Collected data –
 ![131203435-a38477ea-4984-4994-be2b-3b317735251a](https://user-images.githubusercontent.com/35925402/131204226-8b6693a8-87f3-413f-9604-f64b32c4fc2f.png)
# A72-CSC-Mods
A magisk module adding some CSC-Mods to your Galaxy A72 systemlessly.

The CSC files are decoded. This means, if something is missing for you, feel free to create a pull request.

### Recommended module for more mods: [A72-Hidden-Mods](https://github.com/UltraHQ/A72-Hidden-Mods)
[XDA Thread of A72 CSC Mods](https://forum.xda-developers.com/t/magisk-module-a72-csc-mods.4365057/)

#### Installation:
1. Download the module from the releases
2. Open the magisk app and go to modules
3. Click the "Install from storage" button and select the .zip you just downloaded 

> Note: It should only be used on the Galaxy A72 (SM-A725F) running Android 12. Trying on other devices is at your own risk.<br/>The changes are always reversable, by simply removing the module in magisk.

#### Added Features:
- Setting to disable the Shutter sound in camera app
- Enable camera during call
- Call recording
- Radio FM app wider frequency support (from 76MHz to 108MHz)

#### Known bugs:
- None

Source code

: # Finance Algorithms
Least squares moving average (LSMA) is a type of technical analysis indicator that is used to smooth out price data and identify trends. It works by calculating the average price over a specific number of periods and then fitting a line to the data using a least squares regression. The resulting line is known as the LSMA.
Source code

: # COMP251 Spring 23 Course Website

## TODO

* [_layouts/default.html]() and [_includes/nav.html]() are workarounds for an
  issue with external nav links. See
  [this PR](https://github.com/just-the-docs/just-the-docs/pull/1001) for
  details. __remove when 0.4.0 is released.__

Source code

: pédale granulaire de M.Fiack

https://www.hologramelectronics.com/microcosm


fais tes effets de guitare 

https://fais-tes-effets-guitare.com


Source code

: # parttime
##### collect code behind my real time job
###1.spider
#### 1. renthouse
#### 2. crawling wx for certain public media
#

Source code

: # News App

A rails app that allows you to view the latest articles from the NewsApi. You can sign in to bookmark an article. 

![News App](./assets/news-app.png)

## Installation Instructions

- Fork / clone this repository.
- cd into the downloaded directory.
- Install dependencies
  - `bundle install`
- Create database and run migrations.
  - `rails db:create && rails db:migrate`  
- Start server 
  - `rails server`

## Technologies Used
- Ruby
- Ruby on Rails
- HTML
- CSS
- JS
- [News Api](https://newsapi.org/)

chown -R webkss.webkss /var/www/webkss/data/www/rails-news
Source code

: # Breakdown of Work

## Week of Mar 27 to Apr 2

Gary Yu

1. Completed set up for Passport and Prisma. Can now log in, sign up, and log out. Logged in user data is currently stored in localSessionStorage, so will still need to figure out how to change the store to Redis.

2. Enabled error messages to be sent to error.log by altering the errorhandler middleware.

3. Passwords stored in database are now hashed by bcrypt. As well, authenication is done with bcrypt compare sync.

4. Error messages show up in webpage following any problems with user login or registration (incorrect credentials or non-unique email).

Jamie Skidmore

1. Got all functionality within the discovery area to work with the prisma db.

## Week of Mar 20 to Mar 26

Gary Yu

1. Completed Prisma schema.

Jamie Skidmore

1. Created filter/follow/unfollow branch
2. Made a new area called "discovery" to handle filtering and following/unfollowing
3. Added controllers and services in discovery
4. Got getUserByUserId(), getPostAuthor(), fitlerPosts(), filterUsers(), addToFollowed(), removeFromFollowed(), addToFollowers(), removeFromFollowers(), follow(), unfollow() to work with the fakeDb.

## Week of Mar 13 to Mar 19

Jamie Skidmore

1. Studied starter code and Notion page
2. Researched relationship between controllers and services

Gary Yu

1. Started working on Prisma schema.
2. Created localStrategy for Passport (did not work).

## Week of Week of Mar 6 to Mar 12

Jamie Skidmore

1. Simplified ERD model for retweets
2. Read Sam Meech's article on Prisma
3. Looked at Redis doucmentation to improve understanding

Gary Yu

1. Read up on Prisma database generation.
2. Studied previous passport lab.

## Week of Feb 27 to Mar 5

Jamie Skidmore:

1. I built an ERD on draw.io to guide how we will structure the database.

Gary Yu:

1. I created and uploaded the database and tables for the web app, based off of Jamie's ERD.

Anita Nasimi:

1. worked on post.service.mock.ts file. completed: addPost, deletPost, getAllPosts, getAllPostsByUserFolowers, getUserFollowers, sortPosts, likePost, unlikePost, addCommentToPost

---

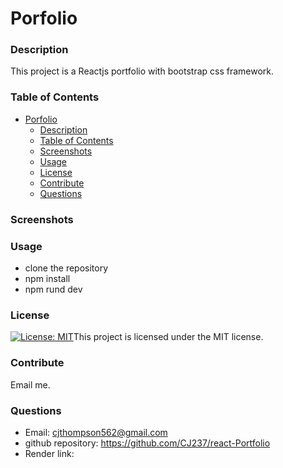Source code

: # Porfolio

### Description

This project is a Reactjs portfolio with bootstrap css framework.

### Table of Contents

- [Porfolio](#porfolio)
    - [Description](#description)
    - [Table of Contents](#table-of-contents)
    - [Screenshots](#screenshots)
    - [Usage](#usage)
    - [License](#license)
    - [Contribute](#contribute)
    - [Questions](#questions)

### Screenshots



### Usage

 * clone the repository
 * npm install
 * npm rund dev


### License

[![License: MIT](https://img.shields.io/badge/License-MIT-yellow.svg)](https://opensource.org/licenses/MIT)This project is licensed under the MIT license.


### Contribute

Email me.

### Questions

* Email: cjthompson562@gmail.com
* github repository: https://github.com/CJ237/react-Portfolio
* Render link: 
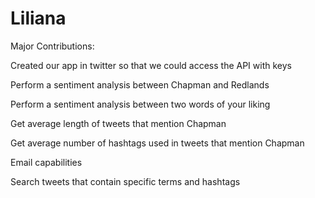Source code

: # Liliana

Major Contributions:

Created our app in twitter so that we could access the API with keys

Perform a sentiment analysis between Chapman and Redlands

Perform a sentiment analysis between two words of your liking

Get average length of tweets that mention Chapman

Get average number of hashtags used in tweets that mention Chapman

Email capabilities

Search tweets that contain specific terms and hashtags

ASSIGNED TASK –
Your answer should consist of the lines above between those holding "### Questions" and "Created our app", inclusive, reproduced word for word and without pictures.

THE ANSWER –
### Questions

* Email: cjthompson562@gmail.com
* github repository: https://github.com/CJ237/react-Portfolio
* Render link: 
Source code

: # Liliana

Major Contributions:

Created our app in twitter so that we could access the API with keys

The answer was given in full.